→ **Your assignment**:
Restate word for word the line with "Definition MaybeT M A: Type := M (Maybe A)." and the rest of the listing after it, ending at the final line, and include nothing else.

___ Entries supplied

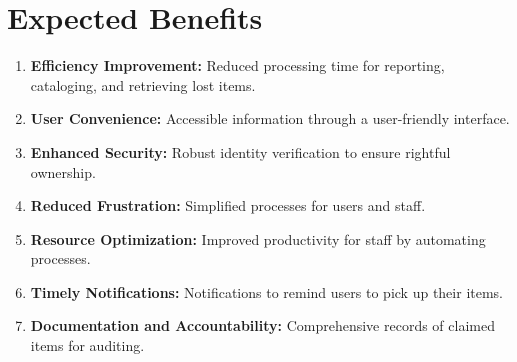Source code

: \section{Expected Benefits}
\begin{enumerate}
    \item \textbf{Efficiency Improvement:} Reduced processing time for reporting, cataloging, and retrieving lost items.
    \item \textbf{User Convenience:} Accessible information through a user-friendly interface.
    \item \textbf{Enhanced Security:} Robust identity verification to ensure rightful ownership.
    \item \textbf{Reduced Frustration:} Simplified processes for users and staff.
    \item \textbf{Resource Optimization:} Improved productivity for staff by automating processes.
    \item \textbf{Timely Notifications:} Notifications to remind users to pick up their items.
    \item \textbf{Documentation and Accountability:} Comprehensive records of claimed items for auditing.
\end{enumerate}

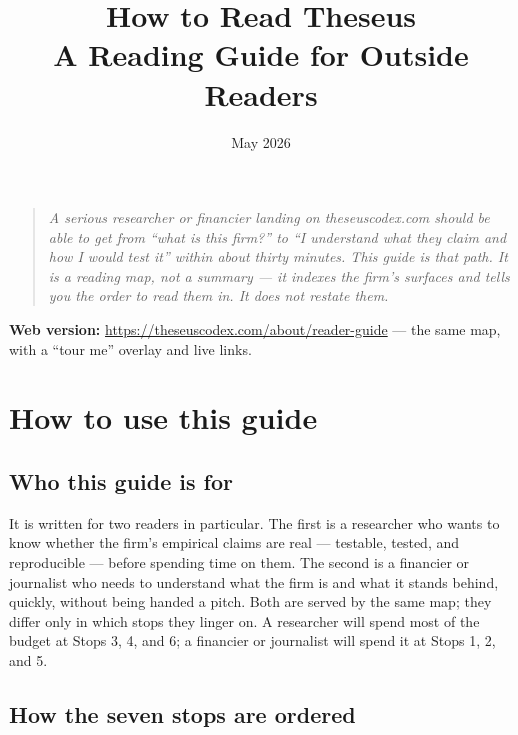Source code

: \documentclass[11pt,letterpaper]{article}
\title{\textbf{How to Read Theseus}\\[4pt]\large A Reading Guide for Outside Readers}
\date{May 2026}
\author{}
\begin{document}
\maketitle
\thispagestyle{empty}

\vspace{1.5em}

\begin{quote}
\itshape
A serious researcher or financier landing on theseuscodex.com should be able to get from ``what is this firm?'' to ``I understand what they claim and how I would test it'' within about thirty minutes. This guide is that path. It is a reading map, not a summary --- it indexes the firm's surfaces and tells you the order to read them in. It does not restate them.
\end{quote}

\vspace{1em}

\textbf{Web version:} \url{https://theseuscodex.com/about/reader-guide} --- the same map, with a ``tour me'' overlay and live links.

\vspace{2em}

\tableofcontents
\newpage

\section{How to use this guide}

\subsection*{Who this guide is for}

It is written for two readers in particular. The first is a researcher who wants to know whether the firm's empirical claims are real --- testable, tested, and reproducible --- before spending time on them. The second is a financier or journalist who needs to understand what the firm is and what it stands behind, quickly, without being handed a pitch. Both are served by the same map; they differ only in which stops they linger on. A researcher will spend most of the budget at Stops 3, 4, and 6; a financier or journalist will spend it at Stops 1, 2, and 5.

\subsection*{How the seven stops are ordered}
\end{document}
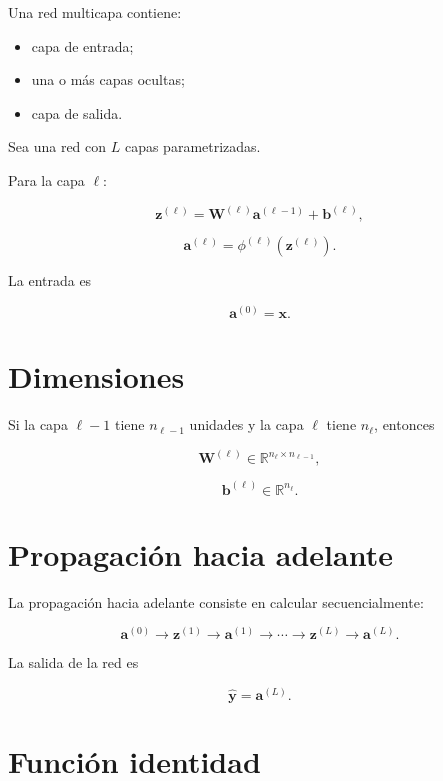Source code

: \documentclass[
  spanish,
  10.5pt,
  letterpaper,
  DIV=11,
  numbers=noendperiod,
  oneside,
  open=any]{scrreprt}
\providecommand{\tightlist}{%
  \setlength{\itemsep}{0pt}\setlength{\parskip}{0pt}}
\theoremstyle{definition}
\theoremstyle{definition}
\theoremstyle{plain}
\theoremstyle{remark}
\begin{document}

Una red multicapa contiene:

\begin{itemize}
\tightlist
\item
  capa de entrada;
\item
  una o más capas ocultas;
\item
  capa de salida.
\end{itemize}

Sea una red con \(L\) capas parametrizadas.

Para la capa \(\ell\):

\[
\mathbf{z}^{(\ell)}
=
\mathbf{W}^{(\ell)}
\mathbf{a}^{(\ell-1)}
+
\mathbf{b}^{(\ell)},
\]

\[
\mathbf{a}^{(\ell)}
=
\phi^{(\ell)}
\left(
\mathbf{z}^{(\ell)}
\right).
\]

La entrada es

\[
\mathbf{a}^{(0)}=\mathbf{x}.
\]

\section*{Dimensiones}\label{dimensiones}


Si la capa \(\ell-1\) tiene \(n_{\ell-1}\) unidades y la capa \(\ell\)
tiene \(n_\ell\), entonces

\[
\mathbf{W}^{(\ell)}
\in
\mathbb{R}^{n_\ell\times n_{\ell-1}},
\]

\[
\mathbf{b}^{(\ell)}
\in
\mathbb{R}^{n_\ell}.
\]

\section*{Propagación hacia
adelante}\label{propagaciuxf3n-hacia-adelante}


La propagación hacia adelante consiste en calcular secuencialmente:

\[
\mathbf{a}^{(0)}
\to
\mathbf{z}^{(1)}
\to
\mathbf{a}^{(1)}
\to
\cdots
\to
\mathbf{z}^{(L)}
\to
\mathbf{a}^{(L)}.
\]

La salida de la red es

\[
\widehat{\mathbf{y}}
=
\mathbf{a}^{(L)}.
\]

\section*{Función identidad}\label{funciuxf3n-identidad}
\end{document}
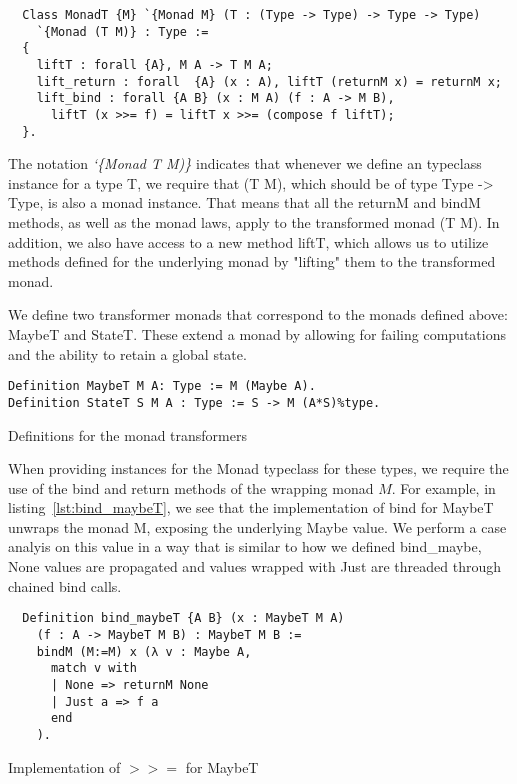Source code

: \begin{listing}
\begin{verbatim}
  Class MonadT {M} `{Monad M} (T : (Type -> Type) -> Type -> Type) 
    `{Monad (T M)} : Type :=
  {
    liftT : forall {A}, M A -> T M A;
    lift_return : forall  {A} (x : A), liftT (returnM x) = returnM x;
    lift_bind : forall {A B} (x : M A) (f : A -> M B),
      liftT (x >>= f) = liftT x >>= (compose f liftT);
  }.
\end{verbatim}
\end{listing}

The notation \textit{`\{Monad T M)\}} indicates that whenever we define an
typeclass instance for a type T, we require that (T M), which should be of type
Type -> Type, is also a monad instance. That means that all the returnM and
bindM methods, as well as the monad laws, apply to the transformed monad (T M).
In addition, we also have access to a new method liftT, which allows us to
utilize methods defined for the underlying monad by "lifting" them to the
transformed monad. 

We define two transformer monads that correspond to the monads defined above:
MaybeT and StateT. These extend a monad by allowing for failing computations
and the ability to retain a global state. 

\begin{listing}
\begin{verbatim}
Definition MaybeT M A: Type := M (Maybe A).
Definition StateT S M A : Type := S -> M (A*S)%type.
\end{verbatim}
\caption{Definitions for the monad transformers}
\end{listing}

When providing instances for the Monad typeclass for these types, we require
the use of the bind and return methods of the wrapping monad $M$.
For example, in listing~\ref{lst:bind_maybeT}, we see that the implementation 
of  bind for MaybeT
unwraps the monad M, exposing the underlying Maybe value. We perform a case
analyis on this value in a way that is similar to how we defined bind\_maybe,
None values are propagated and values wrapped with Just are threaded through
chained bind calls.

\begin{listing}
\begin{verbatim}
  Definition bind_maybeT {A B} (x : MaybeT M A) 
    (f : A -> MaybeT M B) : MaybeT M B :=
    bindM (M:=M) x (λ v : Maybe A,
      match v with
      | None => returnM None
      | Just a => f a
      end
    ).
\end{verbatim}
\caption{Implementation of $>>=$ for MaybeT}
\label{lst:bind_maybeT}
\end{listing}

______

→ **Problem solution**:
Definition MaybeT M A: Type := M (Maybe A).
Definition StateT S M A : Type := S -> M (A*S)%type.
\end{verbatim}
\caption{Definitions for the monad transformers}
\end{listing}

When providing instances for the Monad typeclass for these types, we require
the use of the bind and return methods of the wrapping monad $M$.
For example, in listing~\ref{lst:bind_maybeT}, we see that the implementation 
of  bind for MaybeT
unwraps the monad M, exposing the underlying Maybe value. We perform a case
analyis on this value in a way that is similar to how we defined bind\_maybe,
None values are propagated and values wrapped with Just are threaded through
chained bind calls.

\begin{listing}
\begin{verbatim}
  Definition bind_maybeT {A B} (x : MaybeT M A) 
    (f : A -> MaybeT M B) : MaybeT M B :=
    bindM (M:=M) x (λ v : Maybe A,
      match v with
      | None => returnM None
      | Just a => f a
      end
    ).
\end{verbatim}
\caption{Implementation of $>>=$ for MaybeT}
\label{lst:bind_maybeT}
\end{listing}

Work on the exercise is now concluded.